注意したいのは、現代において、埋もれ木細工として有名な「仙台埋木」は、広瀬川の断崖やそれに続く青葉山・八木山の山中の亜炭層から出土する亜炭物で、「向山層」と名づけられた地層に含まれているということである。これはまったく名取川の埋もれ木とは別物である。学者で医師の橘南渓が仙台に来たのは仙台埋木が作られる江戸後期の天明年間で、彼が「東西遊記」の中で言っている埋木は「名取川の埋もれ木」であると考えられる。八木山や広瀬川上流竜ノ口沿いの青葉山で取れる山埋木(青葉山埋木・仙台埋木と呼ばれる)とはまったく別物であると言ってよい。

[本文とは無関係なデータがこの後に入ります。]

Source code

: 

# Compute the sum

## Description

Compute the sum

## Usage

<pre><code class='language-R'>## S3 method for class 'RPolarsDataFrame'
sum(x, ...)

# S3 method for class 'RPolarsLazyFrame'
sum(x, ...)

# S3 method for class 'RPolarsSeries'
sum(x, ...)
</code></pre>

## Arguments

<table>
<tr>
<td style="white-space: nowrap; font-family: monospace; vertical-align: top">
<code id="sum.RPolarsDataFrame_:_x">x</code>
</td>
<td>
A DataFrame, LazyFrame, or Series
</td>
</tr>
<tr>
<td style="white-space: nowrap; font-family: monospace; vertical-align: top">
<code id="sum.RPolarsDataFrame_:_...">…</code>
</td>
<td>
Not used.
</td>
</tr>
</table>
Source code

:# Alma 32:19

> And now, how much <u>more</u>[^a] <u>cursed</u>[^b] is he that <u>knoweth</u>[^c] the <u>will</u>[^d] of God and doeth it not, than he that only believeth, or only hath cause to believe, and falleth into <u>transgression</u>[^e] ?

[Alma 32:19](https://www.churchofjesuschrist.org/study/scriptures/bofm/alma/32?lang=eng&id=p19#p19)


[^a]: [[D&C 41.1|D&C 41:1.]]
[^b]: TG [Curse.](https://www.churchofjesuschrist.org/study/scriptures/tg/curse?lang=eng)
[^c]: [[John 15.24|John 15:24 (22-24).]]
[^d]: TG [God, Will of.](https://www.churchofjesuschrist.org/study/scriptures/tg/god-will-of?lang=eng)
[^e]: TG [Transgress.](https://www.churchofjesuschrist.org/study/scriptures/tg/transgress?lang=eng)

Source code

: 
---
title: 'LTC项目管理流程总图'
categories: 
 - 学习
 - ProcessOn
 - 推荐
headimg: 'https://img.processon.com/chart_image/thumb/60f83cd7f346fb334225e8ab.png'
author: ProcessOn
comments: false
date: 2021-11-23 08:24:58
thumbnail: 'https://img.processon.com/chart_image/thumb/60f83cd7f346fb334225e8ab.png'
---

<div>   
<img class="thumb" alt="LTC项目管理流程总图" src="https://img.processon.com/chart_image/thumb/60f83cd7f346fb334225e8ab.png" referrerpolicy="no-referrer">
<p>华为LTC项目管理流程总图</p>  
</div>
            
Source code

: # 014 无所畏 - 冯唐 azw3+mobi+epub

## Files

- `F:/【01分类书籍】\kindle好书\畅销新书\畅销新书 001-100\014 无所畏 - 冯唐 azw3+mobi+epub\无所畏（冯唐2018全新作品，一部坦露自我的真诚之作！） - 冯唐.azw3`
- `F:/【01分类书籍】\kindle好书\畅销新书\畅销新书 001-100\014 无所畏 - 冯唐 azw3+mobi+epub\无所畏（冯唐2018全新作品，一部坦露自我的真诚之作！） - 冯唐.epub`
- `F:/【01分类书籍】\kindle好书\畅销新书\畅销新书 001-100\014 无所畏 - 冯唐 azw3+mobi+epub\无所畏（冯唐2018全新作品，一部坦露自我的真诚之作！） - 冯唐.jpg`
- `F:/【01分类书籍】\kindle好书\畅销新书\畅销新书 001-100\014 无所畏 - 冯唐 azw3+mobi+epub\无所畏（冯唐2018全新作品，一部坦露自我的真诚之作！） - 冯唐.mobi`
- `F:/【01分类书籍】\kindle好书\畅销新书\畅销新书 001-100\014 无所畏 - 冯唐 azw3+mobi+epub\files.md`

「向山層」は大部分が火山噴火物の層である。亜炭層は主に二層あり、下部の亜炭層は四五百万年前の噴火でセコイヤやメタセコイヤなどの巨木林が生い茂っていた平地を大火砕流が襲った結果出来たらしい。もちろん泥流が襲ったこともあったろう。上部の亜炭層は当然それより新しい時代に(およそ三百年前)多くの樹木が火山灰等により埋まって出来たらしいが、成因はあまりよく分からない。霊屋橋付近の広瀬川河床や竜の口峡谷の断崖にそれらの地層が見られ、亜炭片や埋もれ木の立ち木株の姿が観察されるという(「せんだい地学ハイキング」)。「仙台市史」はいまから約三百万年前〜五百万年前の亜炭層としている。「仙台埋木細工」で使う材料は上の亜炭層のものを利用している。

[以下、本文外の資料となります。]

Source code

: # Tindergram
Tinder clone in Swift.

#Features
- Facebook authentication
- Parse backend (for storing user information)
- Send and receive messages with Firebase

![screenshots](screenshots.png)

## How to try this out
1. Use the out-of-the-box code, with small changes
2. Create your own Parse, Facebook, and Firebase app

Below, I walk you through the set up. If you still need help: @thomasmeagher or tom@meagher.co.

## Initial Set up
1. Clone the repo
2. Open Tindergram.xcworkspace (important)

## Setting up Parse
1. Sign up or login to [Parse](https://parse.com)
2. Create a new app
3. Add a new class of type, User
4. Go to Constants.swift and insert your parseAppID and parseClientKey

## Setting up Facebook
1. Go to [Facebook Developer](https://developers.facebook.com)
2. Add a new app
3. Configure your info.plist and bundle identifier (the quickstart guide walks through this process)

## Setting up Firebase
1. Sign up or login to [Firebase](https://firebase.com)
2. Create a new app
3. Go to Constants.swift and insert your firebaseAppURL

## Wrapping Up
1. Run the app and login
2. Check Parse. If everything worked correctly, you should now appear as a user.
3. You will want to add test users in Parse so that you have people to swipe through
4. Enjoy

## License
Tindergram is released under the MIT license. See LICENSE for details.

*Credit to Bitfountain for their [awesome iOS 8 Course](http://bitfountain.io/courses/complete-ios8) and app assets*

亜炭の不良品は明治以降風呂焚きなどの燃料としても使用された。特に燃料不足の昭和二十年代は生産量がピークで、亜炭鉱山が四十以上あったらしい。しかし燃料不足が解消した昭和四十年代には多くの亜炭鉱山が閉山し、現在では埋木細工の材料が枯渇して「埋木細工」の製造・販売はほとんどされなくなった(相原陽三「亜炭さまざま」ほか、『市史せんだい12号』所収)。最近は復活のきざしもあるようだ・・・。

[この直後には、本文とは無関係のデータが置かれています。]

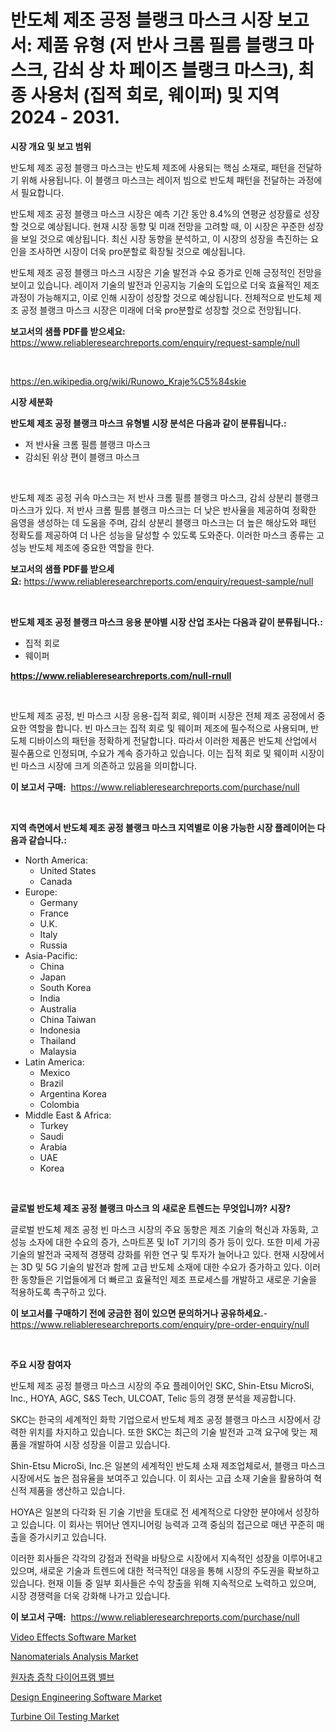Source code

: <p><h1>반도체 제조 공정 블랭크 마스크 시장 보고서: 제품 유형 (저 반사 크롬 필름 블랭크 마스크, 감쇠 상 차 페이즈 블랭크 마스크), 최종 사용처 (집적 회로, 웨이퍼) 및 지역 2024 - 2031.</h1></p><p><strong>시장 개요 및 보고 범위</strong></p>
<p><p>반도체 제조 공정 블랭크 마스크는 반도체 제조에 사용되는 핵심 소재로, 패턴을 전달하기 위해 사용됩니다. 이 블랭크 마스크는 레이저 빔으로 반도체 패턴을 전달하는 과정에서 필요합니다.</p><p>반도체 제조 공정 블랭크 마스크 시장은 예측 기간 동안 8.4%의 연평균 성장률로 성장할 것으로 예상됩니다. 현재 시장 동향 및 미래 전망을 고려할 때, 이 시장은 꾸준한 성장을 보일 것으로 예상됩니다. 최신 시장 동향을 분석하고, 이 시장의 성장을 촉진하는 요인을 조사하면 시장이 더욱 pro분할로 확장될 것으로 예상됩니다.</p><p>반도체 제조 공정 블랭크 마스크 시장은 기술 발전과 수요 증가로 인해 긍정적인 전망을 보이고 있습니다. 레이저 기술의 발전과 인공지능 기술의 도입으로 더욱 효율적인 제조 과정이 가능해지고, 이로 인해 시장이 성장할 것으로 예상됩니다. 전체적으로 반도체 제조 공정 블랭크 마스크 시장은 미래에 더욱 pro분할로 성장할 것으로 전망됩니다.</p></p>
<p><strong>보고서의 샘플 PDF를 받으세요:</strong> <a href="https://www.reliableresearchreports.com/enquiry/request-sample/null">https://www.reliableresearchreports.com/enquiry/request-sample/null</a></p>
<p>&nbsp;</p>
<p><a href="https://en.wikipedia.org/wiki/Runowo_Kraje%C5%84skie">https://en.wikipedia.org/wiki/Runowo_Kraje%C5%84skie</a></p>
<p><strong>시장 세분화</strong></p>
<p><strong>반도체 제조 공정 블랭크 마스크 유형별 시장 분석은 다음과 같이 분류됩니다.:</strong></p>
<p><ul><li>저 반사율 크롬 필름 블랭크 마스크</li><li>감쇠된 위상 편이 블랭크 마스크</li></ul></p>
<p>&nbsp;</p>
<p><p>반도체 제조 공정 귀속 마스크는 저 반사 크롬 필름 블랭크 마스크, 감쇠 상분리 블랭크 마스크가 있다. 저 반사 크롬 필름 블랭크 마스크는 더 낮은 반사율을 제공하여 정확한 음영을 생성하는 데 도움을 주며, 감쇠 상분리 블랭크 마스크는 더 높은 해상도와 패턴 정확도를 제공하여 더 나은 성능을 달성할 수 있도록 도와준다. 이러한 마스크 종류는 고성능 반도체 제조에 중요한 역할을 한다.</p></p>
<p><strong>보고서의 샘플 PDF를 받으세요:</strong>&nbsp;<a href="https://www.reliableresearchreports.com/enquiry/request-sample/null">https://www.reliableresearchreports.com/enquiry/request-sample/null</a></p>
<p>&nbsp;</p>
<p><strong> 반도체 제조 공정 블랭크 마스크 응용 분야별 시장 산업 조사는 다음과 같이 분류됩니다.:</strong></p>
<p><ul><li>집적 회로</li><li>웨이퍼</li></ul></p>
<p><strong><a href="https://www.reliableresearchreports.com/null-rnull">https://www.reliableresearchreports.com/null-rnull</a></strong></p>
<p>&nbsp;</p>
<p><p>반도체 제조 공정, 빈 마스크 시장 응용-집적 회로, 웨이퍼 시장은 전체 제조 공정에서 중요한 역할을 합니다. 빈 마스크는 집적 회로 및 웨이퍼 제조에 필수적으로 사용되며, 반도체 디바이스의 패턴을 정확하게 전달합니다. 따라서 이러한 제품은 반도체 산업에서 필수품으로 인정되며, 수요가 계속 증가하고 있습니다. 이는 집적 회로 및 웨이퍼 시장이 빈 마스크 시장에 크게 의존하고 있음을 의미합니다.</p></p>
<p><strong>이 보고서 구매:</strong>&nbsp; <a href="https://www.reliableresearchreports.com/purchase/null">https://www.reliableresearchreports.com/purchase/null</a></p>
<p>&nbsp;</p>
<p><strong>지역 측면에서 반도체 제조 공정 블랭크 마스크 지역별로 이용 가능한 시장 플레이어는 다음과 같습니다.:</strong></p>
<p><ul>
    <li>
        North America:
        <ul>
            <li>United States</li>
            <li>Canada</li>
        </ul>
    </li>
    <li>
        Europe:
        <ul>
            <li>Germany</li>
            <li>France</li>
            <li>U.K.</li>
            <li>Italy</li>
            <li>Russia</li>
        </ul>
    </li>
    <li>
        Asia-Pacific:
        <ul>
            <li>China</li>
            <li>Japan</li>
            <li>South Korea</li>
            <li>India</li>
            <li>Australia</li>
            <li>China Taiwan</li>
            <li>Indonesia</li>
            <li>Thailand</li>
            <li>Malaysia</li>
        </ul>
    </li>
    <li>
        Latin America:
        <ul>
            <li>Mexico</li>
            <li>Brazil</li>
            <li>Argentina Korea</li>
            <li>Colombia</li>
        </ul>
    </li>
    <li>
        Middle East & Africa:
        <ul>
            <li>Turkey</li>
            <li>Saudi</li>
            <li>Arabia</li>
            <li>UAE</li>
            <li>Korea</li>
        </ul>
    </li>
    </ul></p>
<p>&nbsp;</p>
<p><strong>글로벌 반도체 제조 공정 블랭크 마스크 의 새로운 트렌드는 무엇입니까? 시장?</strong></p>
<p><p>글로벌 반도체 제조 공정 빈 마스크 시장의 주요 동향은 제조 기술의 혁신과 자동화, 고성능 소자에 대한 수요의 증가, 스마트폰 및 IoT 기기의 증가 등이 있다. 또한 미세 가공 기술의 발전과 국제적 경쟁력 강화를 위한 연구 및 투자가 늘어나고 있다. 현재 시장에서는 3D 및 5G 기술의 발전과 함께 고급 반도체 소재에 대한 수요가 증가하고 있다. 이러한 동향들은 기업들에게 더 빠르고 효율적인 제조 프로세스를 개발하고 새로운 기술을 적용하도록 촉구하고 있다.</p></p>
<p><strong>이 보고서를 구매하기 전에 궁금한 점이 있으면 문의하거나 공유하세요.</strong>- <a href="https://www.reliableresearchreports.com/enquiry/pre-order-enquiry/null">https://www.reliableresearchreports.com/enquiry/pre-order-enquiry/null</a></p>
<p>&nbsp;</p>
<p><strong>주요 시장 참여자</strong></p>
<p><p>반도체 제조 공정 블랭크 마스크 시장의 주요 플레이어인 SKC, Shin-Etsu MicroSi, Inc., HOYA, AGC, S&S Tech, ULCOAT, Telic 등의 경쟁 분석을 제공합니다. </p><p>SKC는 한국의 세계적인 화학 기업으로서 반도체 제조 공정 블랭크 마스크 시장에서 강력한 위치를 차지하고 있습니다. 또한 SKC는 최근의 기술 발전과 고객 요구에 맞는 제품을 개발하여 시장 성장을 이끌고 있습니다. </p><p>Shin-Etsu MicroSi, Inc.은 일본의 세계적인 반도체 소재 제조업체로서, 블랭크 마스크 시장에서도 높은 점유율을 보여주고 있습니다. 이 회사는 고급 소재 기술을 활용하여 혁신적 제품을 생산하고 있습니다.</p><p>HOYA은 일본의 다각화 된 기술 기반을 토대로 전 세계적으로 다양한 분야에서 성장하고 있습니다. 이 회사는 뛰어난 엔지니어링 능력과 고객 중심의 접근으로 매년 꾸준히 매출을 증가시키고 있습니다.</p><p>이러한 회사들은 각각의 강점과 전략을 바탕으로 시장에서 지속적인 성장을 이루어내고 있으며, 새로운 기술과 트렌드에 대한 적극적인 대응을 통해 시장의 주도권을 확보하고 있습니다. 현재 이들 중 일부 회사들은 수익 창출을 위해 지속적으로 노력하고 있으며, 시장 경쟁력을 더욱 강화해 나가고 있습니다.</p></p>
<p><strong>이 보고서 구매:</strong>&nbsp;&nbsp;<a href="https://www.reliableresearchreports.com/purchase/null">https://www.reliableresearchreports.com/purchase/null</a></p>
<p><p><a href="https://issuu.com/reportprime-2/docs/video-effects-software-market-size-2030.pptx">Video Effects Software Market</a></p><p><a href="https://github.com/nathandecarvalho/Market-Research-Report-List-4/blob/main/nanomaterials-analysis-market.md">Nanomaterials Analysis Market</a></p><p><a href="https://github.com/sougarounis/Market-Research-Report-List-4/blob/main/9358005122855.md">원자층 증착 다이어프램 밸브</a></p><p><a href="https://issuu.com/reportprime-2/docs/design-engineering-software-market-size-2030.pptx">Design Engineering Software Market</a></p><p><a href="https://github.com/julyju69/Market-Research-Report-List-4/blob/main/turbine-oil-testing-market.md">Turbine Oil Testing Market</a></p></p>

亜炭埋木も埋木化石も同じ年代の地層に閉じ込められている。生成過程もほぼ同じであるが、埋木化石は、埋まった樹木に何らかの事情で珪化物質が浸潤して硬化したと思われる。
下の写真は、仙台市太白区愛宕神社北側の広瀬川愛宕緑地川原で採集した亜炭片。珪化して石化した部分と木質部分(褐色部)が共存している。
仙台市太白区八本松付近の広瀬川の石川原で亜炭(山埋木)片を採集した。ここは旧四号国道と四号バイパス道の中間地点で、長町から近い場所である。ここから約2km~3kmで名取川に合流する。竜ノ口沢や霊屋橋付近の「山埋木」片が名取川へと流れ下っていることを予感させるのに十分な資料であろう。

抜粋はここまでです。